Project description:Mammographic density is a strong risk factor for breast cancer. Image acquisition technique varies across mammograms to limit radiation and produce a clinically useful image. We examined whether acquisition technique parameters at the time of mammography were associated with mammographic density and whether the acquisition parameters confounded the density and breast cancer association.We examined this question within the Mayo Mammography Health Study (MMHS) cohort, comprised of 19,924 women (51.2% of eligible) seen in the Mayo Clinic mammography screening practice from 2003 to 2006. A case-cohort design, comprising 318 incident breast cancers diagnosed through December 2009 and a random subcohort of 2,259, was used to examine potential confounding of mammogram acquisition technique parameters (x-ray tube voltage peak (kVp), milliampere-seconds (mAs), thickness and compression force) on the density and breast cancer association. The Breast Imaging Reporting and Data System four-category tissue composition measure (BI-RADS) and percent density (PD) (Cumulus program) were estimated from screen-film mammograms at time of enrollment. Spearman correlation coefficients (r) and means (standard deviations) were used to examine the relationship of density measures with acquisition parameters. Hazard ratios (HR) and C-statistics were estimated using Cox proportional hazards regression, adjusting for age, menopausal status, body mass index and postmenopausal hormones. A change in the HR of at least 15% indicated confounding.Adjusted PD and BI-RADS density were associated with breast cancer (p-trends < 0.001), with a 3 to 4-fold increased risk in the extremely dense vs. fatty BI-RADS categories (HR: 3.0, 95% CI, 1.7 - 5.1) and the ? 25% vs. ? 5% PD categories (HR: 3.8, 95% CI, 2.5 - 5.9).
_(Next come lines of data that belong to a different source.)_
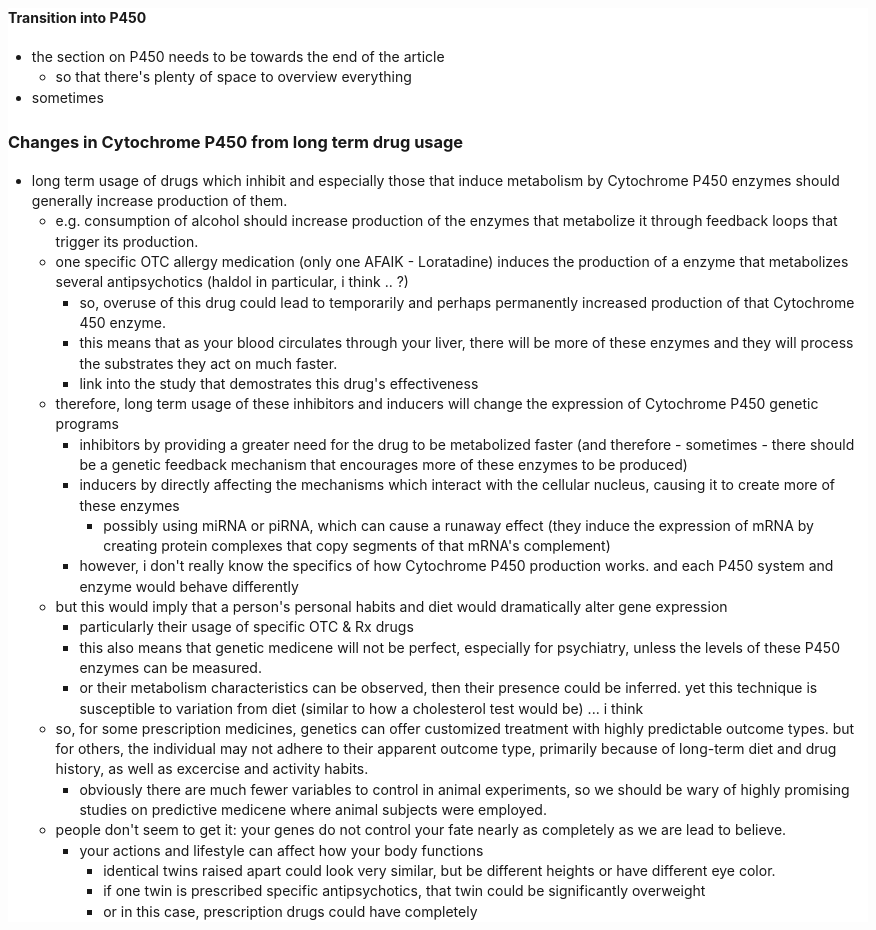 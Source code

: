 #### Transition into P450

- the section on P450 needs to be towards the end of the article
  - so that there's plenty of space to overview everything
- sometimes

### Changes in Cytochrome P450 from long term drug usage

- long term usage of drugs which inhibit and especially those that
  induce metabolism by Cytochrome P450 enzymes should generally
  increase production of them.
  - e.g. consumption of alcohol should increase production of the
    enzymes that metabolize it through feedback loops that trigger its
    production.
  - one specific OTC allergy medication (only one AFAIK - Loratadine)
    induces the production of a enzyme that metabolizes several
    antipsychotics (haldol in particular, i think .. ?)
    - so, overuse of this drug could lead to temporarily and perhaps
      permanently increased production of that Cytochrome 450 enzyme.
    - this means that as your blood circulates through your liver,
      there will be more of these enzymes and they will process the
      substrates they act on much faster.
    - link into the study that demostrates this drug's effectiveness
  - therefore, long term usage of these inhibitors and inducers will
    change the expression of Cytochrome P450 genetic programs
    - inhibitors by providing a greater need for the drug to be
      metabolized faster (and therefore - sometimes - there should be
      a genetic feedback mechanism that encourages more of these
      enzymes to be produced)
    - inducers by directly affecting the mechanisms which interact
      with the cellular nucleus, causing it to create more of these
      enzymes
      - possibly using miRNA or piRNA, which can cause a runaway
        effect (they induce the expression of mRNA by creating protein
        complexes that copy segments of that mRNA's complement)
    - however, i don't really know the specifics of how Cytochrome P450
      production works. and each P450 system and enzyme
      would behave differently
  - but this would imply that a person's personal habits and diet
    would dramatically alter gene expression
    - particularly their usage of specific OTC & Rx drugs
    - this also means that genetic medicene will not be perfect,
      especially for psychiatry, unless the levels of these P450
      enzymes can be measured.
    - or their metabolism characteristics can be observed, then their
      presence could be inferred. yet this technique is susceptible to
      variation from diet (similar to how a cholesterol test would be)
      ... i think
  - so, for some prescription medicines, genetics can offer customized
    treatment with highly predictable outcome types.  but for others,
    the individual may not adhere to their apparent outcome type,
    primarily because of long-term diet and drug history, as well as
    excercise and activity habits.
    - obviously there are much fewer variables to control in animal
      experiments, so we should be wary of highly promising studies on
      predictive medicene where animal subjects were employed.
  - people don't seem to get it: your genes do not control your fate
    nearly as completely as we are lead to believe.
    - your actions and lifestyle can affect how your body functions
      - identical twins raised apart could look very similar, but be
        different heights or have different eye color.
      - if one twin is prescribed specific antipsychotics, that twin
        could be significantly overweight
      - or in this case, prescription drugs could have completely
Of the acquisition parameters, kVp was not correlated with PD (r = 0.04, p = 0.07). Although thickness (r = -0.27, p < 0.001), compression force (r = -0.16, p < 0.001), and mAs (r = -0.06, p = 0.008) were inversely correlated with PD, they did not confound the PD or BI-RADS associations with breast cancer and their inclusion did not improve discriminatory accuracy. Results were similar for associations of dense and non-dense area with breast cancer.We confirmed a strong association between mammographic density and breast cancer risk that was not confounded by mammogram acquisition technique.